>>>

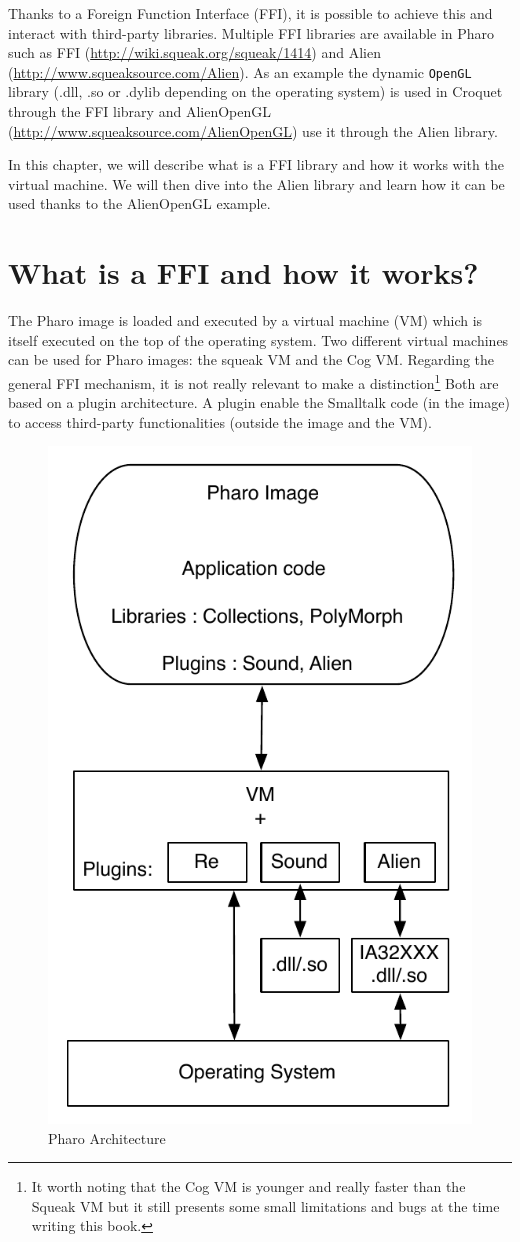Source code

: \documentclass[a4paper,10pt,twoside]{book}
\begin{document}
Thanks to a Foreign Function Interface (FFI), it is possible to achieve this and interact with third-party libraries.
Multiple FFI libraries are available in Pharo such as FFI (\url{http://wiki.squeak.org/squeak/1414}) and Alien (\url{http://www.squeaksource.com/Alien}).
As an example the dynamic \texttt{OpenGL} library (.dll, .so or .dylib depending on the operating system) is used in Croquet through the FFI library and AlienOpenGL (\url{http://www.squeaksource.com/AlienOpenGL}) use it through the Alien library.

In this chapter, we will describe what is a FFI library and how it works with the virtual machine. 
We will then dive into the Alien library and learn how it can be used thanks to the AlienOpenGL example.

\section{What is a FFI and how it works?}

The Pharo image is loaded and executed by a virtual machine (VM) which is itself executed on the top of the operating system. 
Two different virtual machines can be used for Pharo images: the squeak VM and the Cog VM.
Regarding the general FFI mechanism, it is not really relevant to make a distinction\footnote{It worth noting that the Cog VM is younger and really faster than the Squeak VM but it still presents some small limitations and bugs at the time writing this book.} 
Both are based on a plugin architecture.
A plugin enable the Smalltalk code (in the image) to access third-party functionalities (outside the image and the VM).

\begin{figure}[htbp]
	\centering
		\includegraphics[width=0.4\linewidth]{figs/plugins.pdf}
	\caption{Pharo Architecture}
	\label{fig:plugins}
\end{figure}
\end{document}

<<<
>>>

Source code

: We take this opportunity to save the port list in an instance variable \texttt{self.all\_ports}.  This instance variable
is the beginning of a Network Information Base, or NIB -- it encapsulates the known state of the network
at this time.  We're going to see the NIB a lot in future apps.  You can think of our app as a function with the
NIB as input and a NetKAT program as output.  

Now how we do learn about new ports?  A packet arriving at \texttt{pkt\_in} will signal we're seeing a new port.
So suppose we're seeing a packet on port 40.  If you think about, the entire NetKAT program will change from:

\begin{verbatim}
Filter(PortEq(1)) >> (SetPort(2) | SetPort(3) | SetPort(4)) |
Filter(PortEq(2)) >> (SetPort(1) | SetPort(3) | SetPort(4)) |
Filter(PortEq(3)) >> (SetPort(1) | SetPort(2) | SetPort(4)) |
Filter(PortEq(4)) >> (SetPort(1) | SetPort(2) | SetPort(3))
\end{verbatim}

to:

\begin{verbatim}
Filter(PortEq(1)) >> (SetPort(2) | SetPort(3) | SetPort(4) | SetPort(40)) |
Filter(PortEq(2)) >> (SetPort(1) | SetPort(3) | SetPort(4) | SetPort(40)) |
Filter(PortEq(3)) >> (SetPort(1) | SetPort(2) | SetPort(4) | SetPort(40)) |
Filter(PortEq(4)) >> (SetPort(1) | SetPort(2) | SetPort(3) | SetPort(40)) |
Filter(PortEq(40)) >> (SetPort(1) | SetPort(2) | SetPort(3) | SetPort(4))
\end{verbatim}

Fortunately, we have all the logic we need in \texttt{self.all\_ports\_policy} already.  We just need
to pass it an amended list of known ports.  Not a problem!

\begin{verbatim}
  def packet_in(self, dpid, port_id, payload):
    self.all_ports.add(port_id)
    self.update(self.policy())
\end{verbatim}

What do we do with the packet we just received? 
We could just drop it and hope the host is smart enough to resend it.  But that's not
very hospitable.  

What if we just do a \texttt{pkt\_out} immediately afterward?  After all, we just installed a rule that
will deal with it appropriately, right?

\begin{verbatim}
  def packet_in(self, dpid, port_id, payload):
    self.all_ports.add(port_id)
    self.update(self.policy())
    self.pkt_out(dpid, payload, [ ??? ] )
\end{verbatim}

<<<
>>>

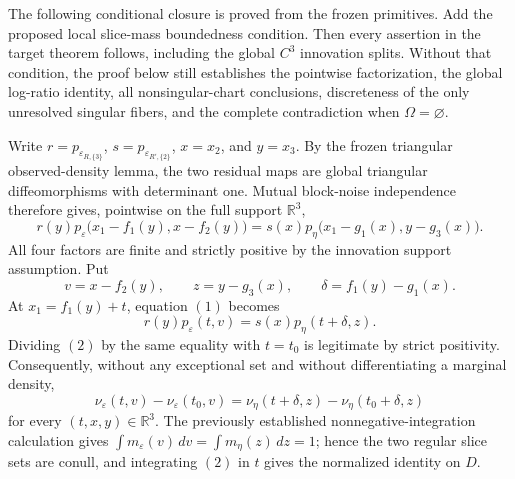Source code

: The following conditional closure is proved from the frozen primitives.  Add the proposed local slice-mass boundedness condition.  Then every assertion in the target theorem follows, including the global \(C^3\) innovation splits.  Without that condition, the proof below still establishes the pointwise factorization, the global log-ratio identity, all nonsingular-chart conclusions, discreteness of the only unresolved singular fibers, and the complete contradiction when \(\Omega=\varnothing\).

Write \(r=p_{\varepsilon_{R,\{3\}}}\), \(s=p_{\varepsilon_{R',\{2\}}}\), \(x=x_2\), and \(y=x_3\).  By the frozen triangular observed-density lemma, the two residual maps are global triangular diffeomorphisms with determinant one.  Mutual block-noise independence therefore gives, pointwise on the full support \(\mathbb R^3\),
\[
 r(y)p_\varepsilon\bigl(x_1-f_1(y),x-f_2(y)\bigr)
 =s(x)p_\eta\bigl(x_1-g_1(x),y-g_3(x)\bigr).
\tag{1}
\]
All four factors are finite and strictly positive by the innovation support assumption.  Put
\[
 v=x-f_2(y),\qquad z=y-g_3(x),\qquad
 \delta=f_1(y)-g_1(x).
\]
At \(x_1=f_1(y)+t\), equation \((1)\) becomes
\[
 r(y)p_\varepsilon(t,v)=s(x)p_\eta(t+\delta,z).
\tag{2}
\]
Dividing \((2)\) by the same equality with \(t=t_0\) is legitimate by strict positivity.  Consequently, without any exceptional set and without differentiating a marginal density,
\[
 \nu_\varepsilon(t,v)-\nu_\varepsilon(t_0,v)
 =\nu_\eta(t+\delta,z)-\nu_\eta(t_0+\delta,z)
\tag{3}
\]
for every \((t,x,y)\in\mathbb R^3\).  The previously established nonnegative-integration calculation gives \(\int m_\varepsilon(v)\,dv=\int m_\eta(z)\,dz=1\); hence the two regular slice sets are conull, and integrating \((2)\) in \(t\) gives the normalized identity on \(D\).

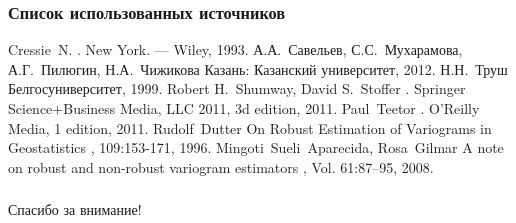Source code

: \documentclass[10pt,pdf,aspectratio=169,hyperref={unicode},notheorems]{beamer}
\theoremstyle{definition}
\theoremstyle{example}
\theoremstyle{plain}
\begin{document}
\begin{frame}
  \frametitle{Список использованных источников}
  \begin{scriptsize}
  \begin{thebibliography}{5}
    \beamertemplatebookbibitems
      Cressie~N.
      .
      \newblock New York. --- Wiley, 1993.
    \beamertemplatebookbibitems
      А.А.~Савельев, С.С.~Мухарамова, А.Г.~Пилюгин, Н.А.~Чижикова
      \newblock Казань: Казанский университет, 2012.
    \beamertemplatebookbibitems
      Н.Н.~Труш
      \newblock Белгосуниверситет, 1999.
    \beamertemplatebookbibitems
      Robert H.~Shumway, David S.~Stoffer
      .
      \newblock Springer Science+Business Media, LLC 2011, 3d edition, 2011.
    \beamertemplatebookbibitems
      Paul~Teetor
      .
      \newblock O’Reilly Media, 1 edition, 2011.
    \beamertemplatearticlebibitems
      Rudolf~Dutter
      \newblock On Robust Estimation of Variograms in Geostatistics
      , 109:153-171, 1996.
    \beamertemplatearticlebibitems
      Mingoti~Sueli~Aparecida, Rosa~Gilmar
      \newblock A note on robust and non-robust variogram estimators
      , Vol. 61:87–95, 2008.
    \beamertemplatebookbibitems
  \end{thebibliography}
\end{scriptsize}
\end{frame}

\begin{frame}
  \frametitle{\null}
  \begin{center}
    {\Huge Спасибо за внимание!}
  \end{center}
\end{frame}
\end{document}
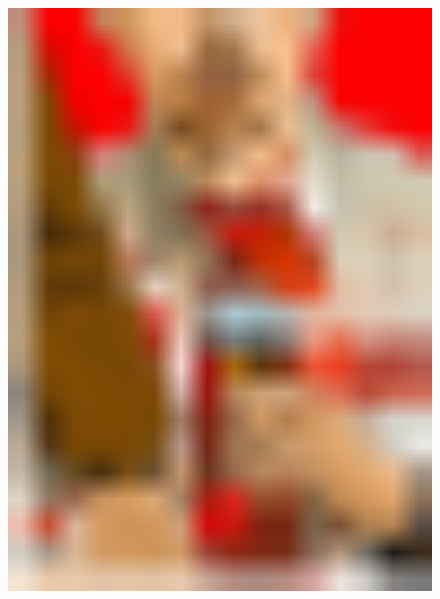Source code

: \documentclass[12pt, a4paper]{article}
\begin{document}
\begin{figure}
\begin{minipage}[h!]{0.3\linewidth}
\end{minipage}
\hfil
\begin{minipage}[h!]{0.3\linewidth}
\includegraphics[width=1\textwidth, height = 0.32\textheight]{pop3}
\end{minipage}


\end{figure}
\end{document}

<<<

- [WORK REQUEST]
Out of the preceding entries, pull each line that contains the word "mathbb".

- [RESULT BELOW]
Write \(r=p_{\varepsilon_{R,\{3\}}}\), \(s=p_{\varepsilon_{R',\{2\}}}\), \(x=x_2\), and \(y=x_3\).  By the frozen triangular observed-density lemma, the two residual maps are global triangular diffeomorphisms with determinant one.  Mutual block-noise independence therefore gives, pointwise on the full support \(\mathbb R^3\),
for every \((t,x,y)\in\mathbb R^3\).  The previously established nonnegative-integration calculation gives \(\int m_\varepsilon(v)\,dv=\int m_\eta(z)\,dz=1\); hence the two regular slice sets are conull, and integrating \((2)\) in \(t\) gives the normalized identity on \(D\).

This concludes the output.